··· Input material

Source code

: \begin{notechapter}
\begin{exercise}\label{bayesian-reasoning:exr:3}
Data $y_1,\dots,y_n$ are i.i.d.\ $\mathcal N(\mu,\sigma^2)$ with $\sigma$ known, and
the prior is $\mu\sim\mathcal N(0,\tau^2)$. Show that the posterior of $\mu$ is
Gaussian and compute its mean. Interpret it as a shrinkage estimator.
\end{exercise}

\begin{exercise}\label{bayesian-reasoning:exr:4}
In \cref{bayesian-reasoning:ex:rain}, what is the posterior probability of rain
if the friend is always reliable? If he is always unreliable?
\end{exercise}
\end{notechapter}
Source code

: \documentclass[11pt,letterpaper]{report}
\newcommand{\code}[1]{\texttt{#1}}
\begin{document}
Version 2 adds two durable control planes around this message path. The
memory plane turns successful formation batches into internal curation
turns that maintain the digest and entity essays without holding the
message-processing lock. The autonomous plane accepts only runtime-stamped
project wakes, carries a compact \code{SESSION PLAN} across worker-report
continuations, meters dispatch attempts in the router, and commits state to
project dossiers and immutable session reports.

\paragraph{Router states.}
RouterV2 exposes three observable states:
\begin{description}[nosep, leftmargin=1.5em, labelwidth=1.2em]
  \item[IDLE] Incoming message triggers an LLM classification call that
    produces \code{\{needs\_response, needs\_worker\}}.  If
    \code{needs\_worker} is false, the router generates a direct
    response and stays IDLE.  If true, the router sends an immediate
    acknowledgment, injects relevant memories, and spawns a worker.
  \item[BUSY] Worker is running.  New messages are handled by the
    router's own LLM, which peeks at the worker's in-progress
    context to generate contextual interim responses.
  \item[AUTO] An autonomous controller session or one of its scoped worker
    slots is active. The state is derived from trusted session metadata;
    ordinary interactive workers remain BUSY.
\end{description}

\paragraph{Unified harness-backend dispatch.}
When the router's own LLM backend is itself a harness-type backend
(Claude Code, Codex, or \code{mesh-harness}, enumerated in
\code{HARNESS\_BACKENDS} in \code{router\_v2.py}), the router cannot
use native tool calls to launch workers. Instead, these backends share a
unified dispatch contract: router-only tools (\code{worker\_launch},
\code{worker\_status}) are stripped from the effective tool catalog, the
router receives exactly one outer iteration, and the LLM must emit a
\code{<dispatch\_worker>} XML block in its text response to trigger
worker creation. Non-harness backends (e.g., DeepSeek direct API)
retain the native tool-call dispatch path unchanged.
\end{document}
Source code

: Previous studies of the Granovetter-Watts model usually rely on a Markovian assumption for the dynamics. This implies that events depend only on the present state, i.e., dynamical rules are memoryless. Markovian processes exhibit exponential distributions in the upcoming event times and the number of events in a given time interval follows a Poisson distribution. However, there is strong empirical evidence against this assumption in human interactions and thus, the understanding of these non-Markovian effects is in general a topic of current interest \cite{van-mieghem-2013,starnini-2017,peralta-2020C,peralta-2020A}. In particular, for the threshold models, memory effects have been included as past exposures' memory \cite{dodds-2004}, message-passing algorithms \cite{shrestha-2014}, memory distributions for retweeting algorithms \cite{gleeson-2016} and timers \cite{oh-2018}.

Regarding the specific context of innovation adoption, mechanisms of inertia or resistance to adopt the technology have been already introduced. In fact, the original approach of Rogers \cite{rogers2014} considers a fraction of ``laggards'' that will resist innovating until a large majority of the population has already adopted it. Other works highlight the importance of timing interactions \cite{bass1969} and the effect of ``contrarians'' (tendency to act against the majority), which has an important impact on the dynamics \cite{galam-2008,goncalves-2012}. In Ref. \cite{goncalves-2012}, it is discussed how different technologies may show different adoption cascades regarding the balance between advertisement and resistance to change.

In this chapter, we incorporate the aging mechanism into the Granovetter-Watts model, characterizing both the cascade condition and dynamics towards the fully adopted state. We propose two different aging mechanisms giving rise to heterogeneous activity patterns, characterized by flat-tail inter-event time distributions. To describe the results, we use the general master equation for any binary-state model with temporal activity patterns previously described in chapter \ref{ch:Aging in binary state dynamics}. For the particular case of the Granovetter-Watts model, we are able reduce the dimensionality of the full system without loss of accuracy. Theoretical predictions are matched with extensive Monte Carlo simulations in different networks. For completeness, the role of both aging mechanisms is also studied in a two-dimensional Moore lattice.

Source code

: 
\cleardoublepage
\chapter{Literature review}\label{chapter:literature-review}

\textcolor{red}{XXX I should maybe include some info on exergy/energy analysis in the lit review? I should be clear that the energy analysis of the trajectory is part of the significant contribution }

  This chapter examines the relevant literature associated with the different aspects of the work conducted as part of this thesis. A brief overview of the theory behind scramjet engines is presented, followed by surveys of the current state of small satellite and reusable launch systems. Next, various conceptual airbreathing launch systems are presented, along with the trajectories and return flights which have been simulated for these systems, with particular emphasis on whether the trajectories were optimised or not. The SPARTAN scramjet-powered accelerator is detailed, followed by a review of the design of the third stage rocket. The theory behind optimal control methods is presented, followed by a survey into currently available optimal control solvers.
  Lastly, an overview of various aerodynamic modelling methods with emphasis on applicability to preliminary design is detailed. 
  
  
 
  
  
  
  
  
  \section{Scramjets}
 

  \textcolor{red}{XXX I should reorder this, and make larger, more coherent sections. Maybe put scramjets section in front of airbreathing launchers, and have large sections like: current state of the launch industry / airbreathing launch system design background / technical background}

······

Action item: Copy down the entries exactly, leaving out no line.

Completed task:
Source code

: \begin{notechapter}
\begin{exercise}\label{bayesian-reasoning:exr:3}
Data $y_1,\dots,y_n$ are i.i.d.\ $\mathcal N(\mu,\sigma^2)$ with $\sigma$ known, and
the prior is $\mu\sim\mathcal N(0,\tau^2)$. Show that the posterior of $\mu$ is
Gaussian and compute its mean. Interpret it as a shrinkage estimator.
\end{exercise}

\begin{exercise}\label{bayesian-reasoning:exr:4}
In \cref{bayesian-reasoning:ex:rain}, what is the posterior probability of rain
if the friend is always reliable? If he is always unreliable?
\end{exercise}
\end{notechapter}
Source code

: \documentclass[11pt,letterpaper]{report}
\newcommand{\code}[1]{\texttt{#1}}
\begin{document}
Version 2 adds two durable control planes around this message path. The
memory plane turns successful formation batches into internal curation
turns that maintain the digest and entity essays without holding the
message-processing lock. The autonomous plane accepts only runtime-stamped
project wakes, carries a compact \code{SESSION PLAN} across worker-report
continuations, meters dispatch attempts in the router, and commits state to
project dossiers and immutable session reports.

\paragraph{Router states.}
RouterV2 exposes three observable states:
\begin{description}[nosep, leftmargin=1.5em, labelwidth=1.2em]
  \item[IDLE] Incoming message triggers an LLM classification call that
    produces \code{\{needs\_response, needs\_worker\}}.  If
    \code{needs\_worker} is false, the router generates a direct
    response and stays IDLE.  If true, the router sends an immediate
    acknowledgment, injects relevant memories, and spawns a worker.
  \item[BUSY] Worker is running.  New messages are handled by the
    router's own LLM, which peeks at the worker's in-progress
    context to generate contextual interim responses.
  \item[AUTO] An autonomous controller session or one of its scoped worker
    slots is active. The state is derived from trusted session metadata;
    ordinary interactive workers remain BUSY.
\end{description}

\paragraph{Unified harness-backend dispatch.}
When the router's own LLM backend is itself a harness-type backend
(Claude Code, Codex, or \code{mesh-harness}, enumerated in
\code{HARNESS\_BACKENDS} in \code{router\_v2.py}), the router cannot
use native tool calls to launch workers. Instead, these backends share a
unified dispatch contract: router-only tools (\code{worker\_launch},
\code{worker\_status}) are stripped from the effective tool catalog, the
router receives exactly one outer iteration, and the LLM must emit a
\code{<dispatch\_worker>} XML block in its text response to trigger
worker creation. Non-harness backends (e.g., DeepSeek direct API)
retain the native tool-call dispatch path unchanged.
\end{document}
Source code

: Previous studies of the Granovetter-Watts model usually rely on a Markovian assumption for the dynamics. This implies that events depend only on the present state, i.e., dynamical rules are memoryless. Markovian processes exhibit exponential distributions in the upcoming event times and the number of events in a given time interval follows a Poisson distribution. However, there is strong empirical evidence against this assumption in human interactions and thus, the understanding of these non-Markovian effects is in general a topic of current interest \cite{van-mieghem-2013,starnini-2017,peralta-2020C,peralta-2020A}. In particular, for the threshold models, memory effects have been included as past exposures' memory \cite{dodds-2004}, message-passing algorithms \cite{shrestha-2014}, memory distributions for retweeting algorithms \cite{gleeson-2016} and timers \cite{oh-2018}.

Regarding the specific context of innovation adoption, mechanisms of inertia or resistance to adopt the technology have been already introduced. In fact, the original approach of Rogers \cite{rogers2014} considers a fraction of ``laggards'' that will resist innovating until a large majority of the population has already adopted it. Other works highlight the importance of timing interactions \cite{bass1969} and the effect of ``contrarians'' (tendency to act against the majority), which has an important impact on the dynamics \cite{galam-2008,goncalves-2012}. In Ref. \cite{goncalves-2012}, it is discussed how different technologies may show different adoption cascades regarding the balance between advertisement and resistance to change.

In this chapter, we incorporate the aging mechanism into the Granovetter-Watts model, characterizing both the cascade condition and dynamics towards the fully adopted state. We propose two different aging mechanisms giving rise to heterogeneous activity patterns, characterized by flat-tail inter-event time distributions. To describe the results, we use the general master equation for any binary-state model with temporal activity patterns previously described in chapter \ref{ch:Aging in binary state dynamics}. For the particular case of the Granovetter-Watts model, we are able reduce the dimensionality of the full system without loss of accuracy. Theoretical predictions are matched with extensive Monte Carlo simulations in different networks. For completeness, the role of both aging mechanisms is also studied in a two-dimensional Moore lattice.

Source code

: 
\cleardoublepage
\chapter{Literature review}\label{chapter:literature-review}

\textcolor{red}{XXX I should maybe include some info on exergy/energy analysis in the lit review? I should be clear that the energy analysis of the trajectory is part of the significant contribution }

  This chapter examines the relevant literature associated with the different aspects of the work conducted as part of this thesis. A brief overview of the theory behind scramjet engines is presented, followed by surveys of the current state of small satellite and reusable launch systems. Next, various conceptual airbreathing launch systems are presented, along with the trajectories and return flights which have been simulated for these systems, with particular emphasis on whether the trajectories were optimised or not. The SPARTAN scramjet-powered accelerator is detailed, followed by a review of the design of the third stage rocket. The theory behind optimal control methods is presented, followed by a survey into currently available optimal control solvers.
  Lastly, an overview of various aerodynamic modelling methods with emphasis on applicability to preliminary design is detailed. 
  
  
 
  
  
  
  
  
  \section{Scramjets}
 

  \textcolor{red}{XXX I should reorder this, and make larger, more coherent sections. Maybe put scramjets section in front of airbreathing launchers, and have large sections like: current state of the launch industry / airbreathing launch system design background / technical background}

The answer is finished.